I have to report that I felt a bit sorry for myself last night. I didn’t feel that the kids and Chris coddled me enough at all. While it’s true in the middle of my surgery, I was shopping and pampering myself in SoHo, I still felt someone should’ve felt my forehead and said, “Poor baby. Don’t worry. You’re going to be okay.”

I considered posting a picture of my chest and the stitches on this blog, but it looks pretty yucky! It will heal.

December 16, 2010

My basal cell

Since this blog, Running Aground, is not just about running, but about health, fitness, food, let me share my latest not-so-great health news. I have basal cell carcinoma.

Last week, I went for my yearly dermatological exam. I had noticed a nice brown age spot right on my eyelid where I smear a nice brown eye shadow. That, of course, is nothing.
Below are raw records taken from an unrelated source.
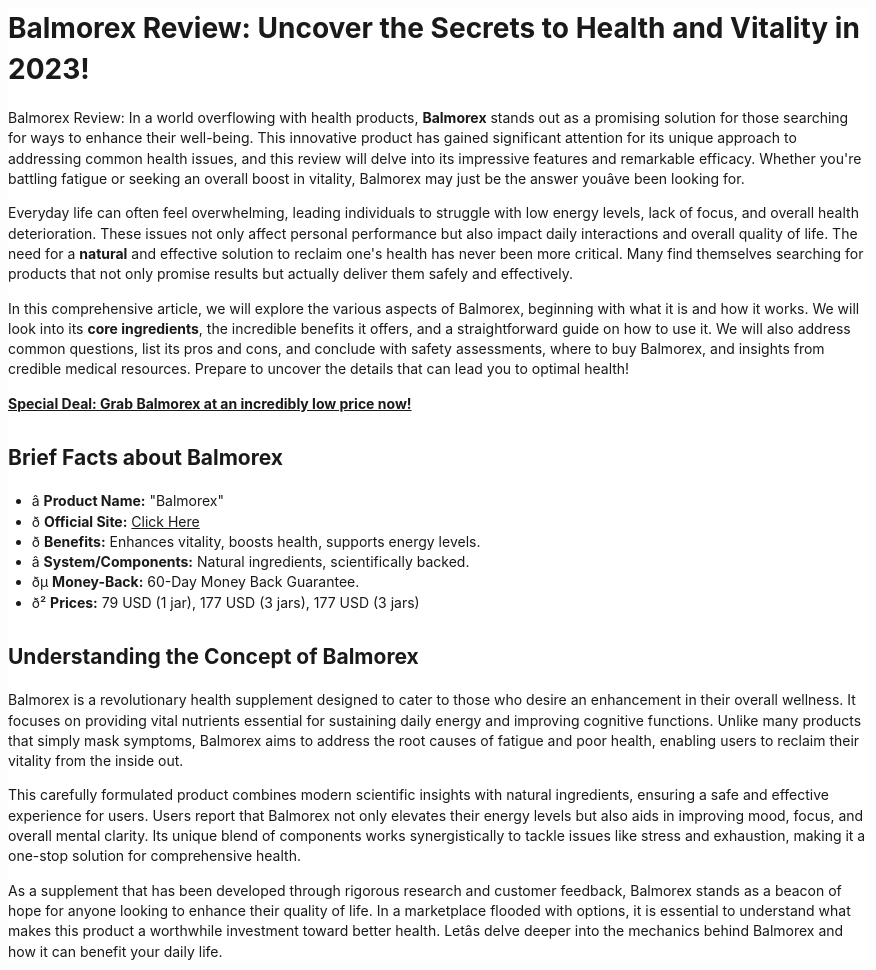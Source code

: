# Balmorex Review: Uncover the Secrets to Health and Vitality in 2023!

Balmorex Review: In a world overflowing with health products, **Balmorex** stands out as a promising solution for those searching for ways to enhance their well-being. This innovative product has gained significant attention for its unique approach to addressing common health issues, and this review will delve into its impressive features and remarkable efficacy. Whether you're battling fatigue or seeking an overall boost in vitality, Balmorex may just be the answer youâ&#128;&#153;ve been looking for.

Everyday life can often feel overwhelming, leading individuals to struggle with low energy levels, lack of focus, and overall health deterioration. These issues not only affect personal performance but also impact daily interactions and overall quality of life. The need for a **natural** and effective solution to reclaim one's health has never been more critical. Many find themselves searching for products that not only promise results but actually deliver them safely and effectively.

In this comprehensive article, we will explore the various aspects of Balmorex, beginning with what it is and how it works. We will look into its **core ingredients**, the incredible benefits it offers, and a straightforward guide on how to use it. We will also address common questions, list its pros and cons, and conclude with safety assessments, where to buy Balmorex, and insights from credible medical resources. Prepare to uncover the details that can lead you to optimal health!

[**Special Deal: Grab Balmorex at an incredibly low price now!** ](https://b78efa-kesnogt42qdo811bk8e.hop.clickbank.net)

  
Brief Facts about Balmorex
--------------------------

- â&#156; **Product Name:** "Balmorex"
- ð&#159;&#148;&#151; **Official Site:** [Click Here](https://b78efa-kesnogt42qdo811bk8e.hop.clickbank.net)
- ð&#159;&#142;&#129; **Benefits:** Enhances vitality, boosts health, supports energy levels.
- â&#156;&#148; **System/Components:** Natural ingredients, scientifically backed.
- ð&#159;&#146;µ **Money-Back:** 60-Day Money Back Guarantee.
- ð&#159;&#146;² **Prices:** 79 USD (1 jar), 177 USD (3 jars), 177 USD (3 jars)

Understanding the Concept of Balmorex
-------------------------------------

Balmorex is a revolutionary health supplement designed to cater to those who desire an enhancement in their overall wellness. It focuses on providing vital nutrients essential for sustaining daily energy and improving cognitive functions. Unlike many products that simply mask symptoms, Balmorex aims to address the root causes of fatigue and poor health, enabling users to reclaim their vitality from the inside out.

This carefully formulated product combines modern scientific insights with natural ingredients, ensuring a safe and effective experience for users. Users report that Balmorex not only elevates their energy levels but also aids in improving mood, focus, and overall mental clarity. Its unique blend of components works synergistically to tackle issues like stress and exhaustion, making it a one-stop solution for comprehensive health.

As a supplement that has been developed through rigorous research and customer feedback, Balmorex stands as a beacon of hope for anyone looking to enhance their quality of life. In a marketplace flooded with options, it is essential to understand what makes this product a worthwhile investment toward better health. Letâ&#128;&#153;s delve deeper into the mechanics behind Balmorex and how it can benefit your daily life.
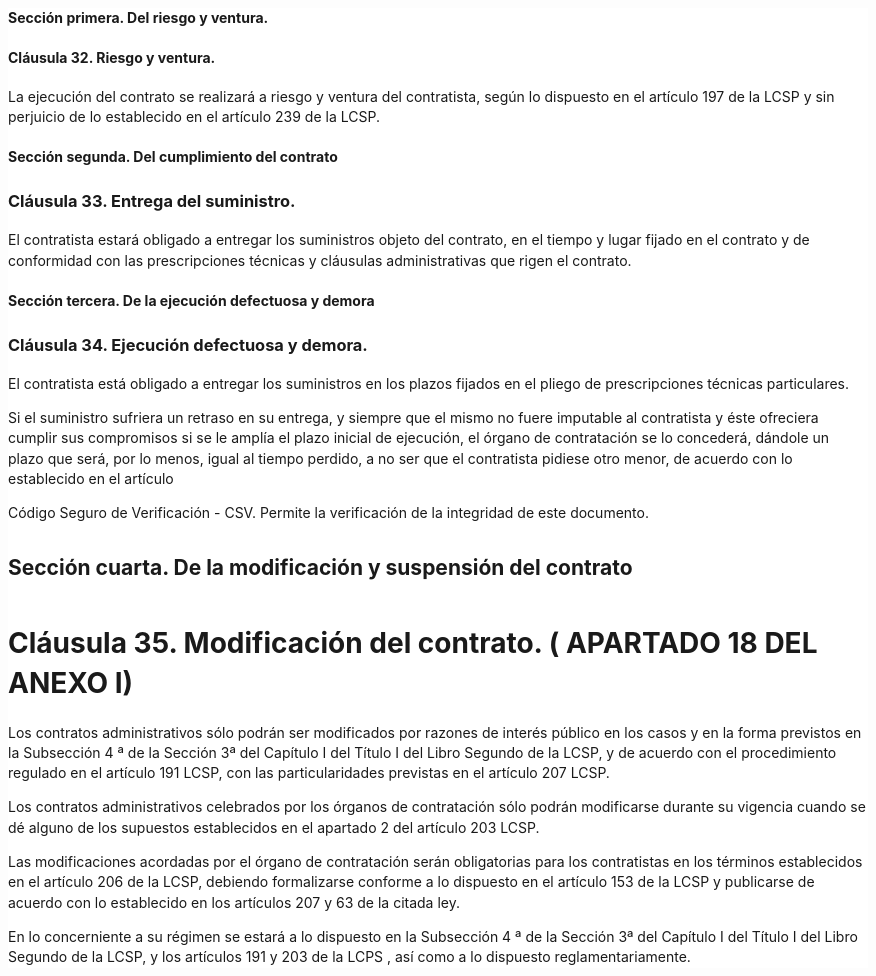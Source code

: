 #### **Sección primera. Del riesgo y ventura.**

#### **Cláusula 32. Riesgo y ventura.**

La ejecución del contrato se realizará a riesgo y ventura del contratista, según lo dispuesto en el artículo 197 de la LCSP y sin perjuicio de lo establecido en el artículo 239 de la LCSP.

#### **Sección segunda. Del cumplimiento del contrato**

### **Cláusula 33. Entrega del suministro.**

El contratista estará obligado a entregar los suministros objeto del contrato, en el tiempo y lugar fijado en el contrato y de conformidad con las prescripciones técnicas y cláusulas administrativas que rigen el contrato.

#### **Sección tercera. De la ejecución defectuosa y demora**

### **Cláusula 34. Ejecución defectuosa y demora.**

El contratista está obligado a entregar los suministros en los plazos fijados en el pliego de prescripciones técnicas particulares.

Si el suministro sufriera un retraso en su entrega, y siempre que el mismo no fuere imputable al contratista y éste ofreciera cumplir sus compromisos si se le amplía el plazo inicial de ejecución, el órgano de contratación se lo concederá, dándole un plazo que será, por lo menos, igual al tiempo perdido, a no ser que el contratista pidiese otro menor, de acuerdo con lo establecido en el artículo

Código Seguro de Verificación - CSV. Permite la verificación de la integridad de este documento.

## **Sección cuarta. De la modificación y suspensión del contrato**

# **Cláusula 35. Modificación del contrato. ( APARTADO 18 DEL ANEXO I)**

Los contratos administrativos sólo podrán ser modificados por razones de interés público en los casos y en la forma previstos en la Subsección 4 ª de la Sección 3ª del Capítulo I del Título I del Libro Segundo de la LCSP, y de acuerdo con el procedimiento regulado en el artículo 191 LCSP, con las particularidades previstas en el artículo 207 LCSP.

Los contratos administrativos celebrados por los órganos de contratación sólo podrán modificarse durante su vigencia cuando se dé alguno de los supuestos establecidos en el apartado 2 del artículo 203 LCSP.

Las modificaciones acordadas por el órgano de contratación serán obligatorias para los contratistas en los términos establecidos en el artículo 206 de la LCSP, debiendo formalizarse conforme a lo dispuesto en el artículo 153 de la LCSP y publicarse de acuerdo con lo establecido en los artículos 207 y 63 de la citada ley.

En lo concerniente a su régimen se estará a lo dispuesto en la Subsección 4 ª de la Sección 3ª del Capítulo I del Título I del Libro Segundo de la LCSP, y los artículos 191 y 203 de la LCPS , así como a lo dispuesto reglamentariamente.
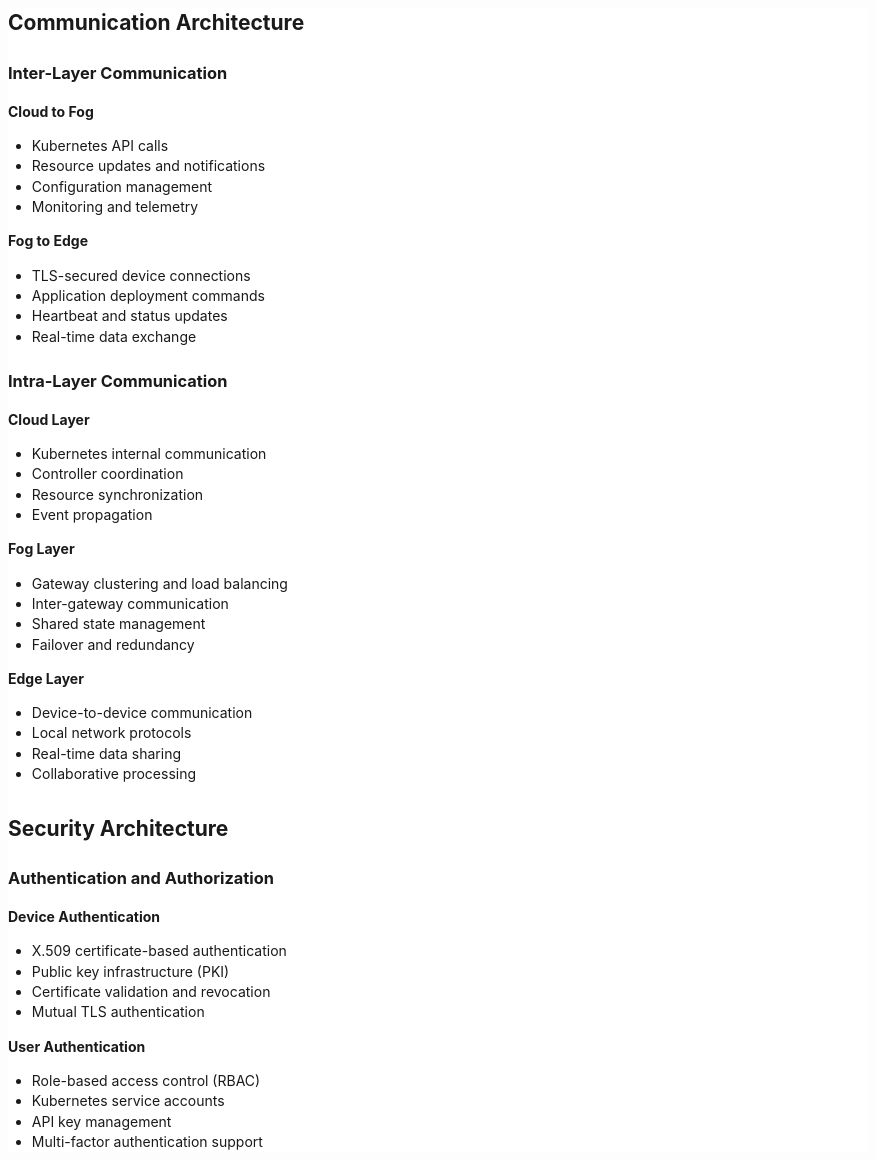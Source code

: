## Communication Architecture

### Inter-Layer Communication

**Cloud to Fog**
- Kubernetes API calls
- Resource updates and notifications
- Configuration management
- Monitoring and telemetry

**Fog to Edge**
- TLS-secured device connections
- Application deployment commands
- Heartbeat and status updates
- Real-time data exchange

### Intra-Layer Communication

**Cloud Layer**
- Kubernetes internal communication
- Controller coordination
- Resource synchronization
- Event propagation

**Fog Layer**
- Gateway clustering and load balancing
- Inter-gateway communication
- Shared state management
- Failover and redundancy

**Edge Layer**
- Device-to-device communication
- Local network protocols
- Real-time data sharing
- Collaborative processing

## Security Architecture

### Authentication and Authorization

**Device Authentication**
- X.509 certificate-based authentication
- Public key infrastructure (PKI)
- Certificate validation and revocation
- Mutual TLS authentication

**User Authentication**
- Role-based access control (RBAC)
- Kubernetes service accounts
- API key management
- Multi-factor authentication support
This — on my chest — appeared nothing to me. But the Physician Assistant froze off 3 little things and biopsied 2. One of which was this little pink dot on my chest.

Ms. Choe, the PA, said, as she sliced it off, “I think this is basal cell.” And lo and behold, it is. Doctors and physicians assistants, they are so dang smart. They know what they’re doing.

I do feel I brought this on myself. I love being outdoors. I often bypass the sunscreen. Too busy. After I practically have to tackle my kids to get them to wear it, I’m exhausted from the effort and I ignore myself. (Yes, that’s right. I’ve found a way to blame my children for my skin cancer.) But it’s kind of like a smoker and lung cancer. I can’t pretend I didn’t know this was possible. I have known, pretty much my whole life, I should be more careful.

I am fair with blonde hair, blue eyes. It’s common. My mom had this. I am a perfect candidate. I think 3 out of 10 white people get this. It’s totally manageable and curable. But Mom says it’s a trauma to the system, not invasive, but traumatic. She  says I should lay low for a few days after the surgery tomorrow. Sure, right, that’ll happen. (I have parties and theater to attend!)

But I am going to start wearing more (some) sunscreen, because now I realize that I’m not immortal after all. I’m frickin’ ageing and I’m not all that happy about it.